> _ASSIGNMENT_
Repeat the material exactly from its first line to the line that includes "Philippe Mege". Skip pictures.

________________________

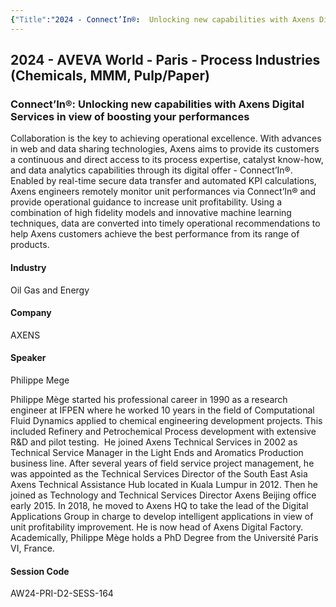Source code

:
```yaml
---
{"Title":"2024 - Connect’In®:  Unlocking new capabilities with Axens Digital Services in view of boosting your performances","Year":2024,"Industry":"Oil Gas and Energy","URL":"https://www.aveva.com/en/perspectives/presentations/2024/connect-in----unlocking-new-capabilities-with-axens-digital-services-in-view-of-boosting-your-performances/","PDF":"https://cdn.mediavalet.com/eunl/content/yVyvyrgJF06D7I-glUY-ow/meNiZXyEK0SwLrhv7oMSew/Original/Connect%E2%80%99In%C2%AE%3A%20%20Unlocking%20new%20capabilities%20with%20Axens%20Digital%20Services%20in%20view%20of%20boosting%20your%20performances.pdf","Company":"AXENS","dg-publish":true,"permalink":"/aveva/customer-stories/2024/2024-axens-connect-in-unlocking-new-capabilities-with-axens-digital-services-in-view-of-boosting-your-performances/","dgPassFrontmatter":true}
---
```


## 2024 - AVEVA World - Paris - Process Industries (Chemicals, MMM, Pulp/Paper)

### Connect’In®: Unlocking new capabilities with Axens Digital Services in view of boosting your performances

Collaboration is the key to achieving operational excellence. With advances in web and data sharing technologies, Axens aims to provide its customers a continuous and direct access to its process expertise, catalyst know-how, and data analytics capabilities through its digital offer - Connect’In®. Enabled by real-time secure data transfer and automated KPI calculations, Axens engineers remotely monitor unit performances via Connect’In® and provide operational guidance to increase unit profitability. Using a combination of high fidelity models and innovative machine learning techniques, data are converted into timely operational recommendations to help Axens customers achieve the best performance from its range of products.

#### Industry

Oil Gas and Energy

#### Company

AXENS

#### Speaker

Philippe Mege

Philippe Mège started his professional career in 1990 as a research engineer at IFPEN where he worked 10 years in the field of Computational Fluid Dynamics applied to chemical engineering development projects. This included Refinery and Petrochemical Process development with extensive R&D and pilot testing.  He joined Axens Technical Services in 2002 as Technical Service Manager in the Light Ends and Aromatics Production business line. After several years of field service project management, he was appointed as the Technical Services Director of the South East Asia Axens Technical Assistance Hub located in Kuala Lumpur in 2012. Then he joined as Technology and Technical Services Director Axens Beijing office early 2015. In 2018, he moved to Axens HQ to take the lead of the Digital Applications Group in charge to develop intelligent applications in view of unit profitability improvement. He is now head of Axens Digital Factory. Academically, Philippe Mège holds a PhD Degree from the Université Paris VI, France.

#### Session Code

AW24-PRI-D2-SESS-164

________________________

> _EXERCISE ANSWER_
Source code

:
```yaml
---
{"Title":"2024 - Connect’In®:  Unlocking new capabilities with Axens Digital Services in view of boosting your performances","Year":2024,"Industry":"Oil Gas and Energy","URL":"https://www.aveva.com/en/perspectives/presentations/2024/connect-in----unlocking-new-capabilities-with-axens-digital-services-in-view-of-boosting-your-performances/","PDF":"https://cdn.mediavalet.com/eunl/content/yVyvyrgJF06D7I-glUY-ow/meNiZXyEK0SwLrhv7oMSew/Original/Connect%E2%80%99In%C2%AE%3A%20%20Unlocking%20new%20capabilities%20with%20Axens%20Digital%20Services%20in%20view%20of%20boosting%20your%20performances.pdf","Company":"AXENS","dg-publish":true,"permalink":"/aveva/customer-stories/2024/2024-axens-connect-in-unlocking-new-capabilities-with-axens-digital-services-in-view-of-boosting-your-performances/","dgPassFrontmatter":true}
---
```


## 2024 - AVEVA World - Paris - Process Industries (Chemicals, MMM, Pulp/Paper)

### Connect’In®: Unlocking new capabilities with Axens Digital Services in view of boosting your performances

Collaboration is the key to achieving operational excellence. With advances in web and data sharing technologies, Axens aims to provide its customers a continuous and direct access to its process expertise, catalyst know-how, and data analytics capabilities through its digital offer - Connect’In®. Enabled by real-time secure data transfer and automated KPI calculations, Axens engineers remotely monitor unit performances via Connect’In® and provide operational guidance to increase unit profitability. Using a combination of high fidelity models and innovative machine learning techniques, data are converted into timely operational recommendations to help Axens customers achieve the best performance from its range of products.

#### Industry

Oil Gas and Energy

#### Company

AXENS

#### Speaker

Philippe Mege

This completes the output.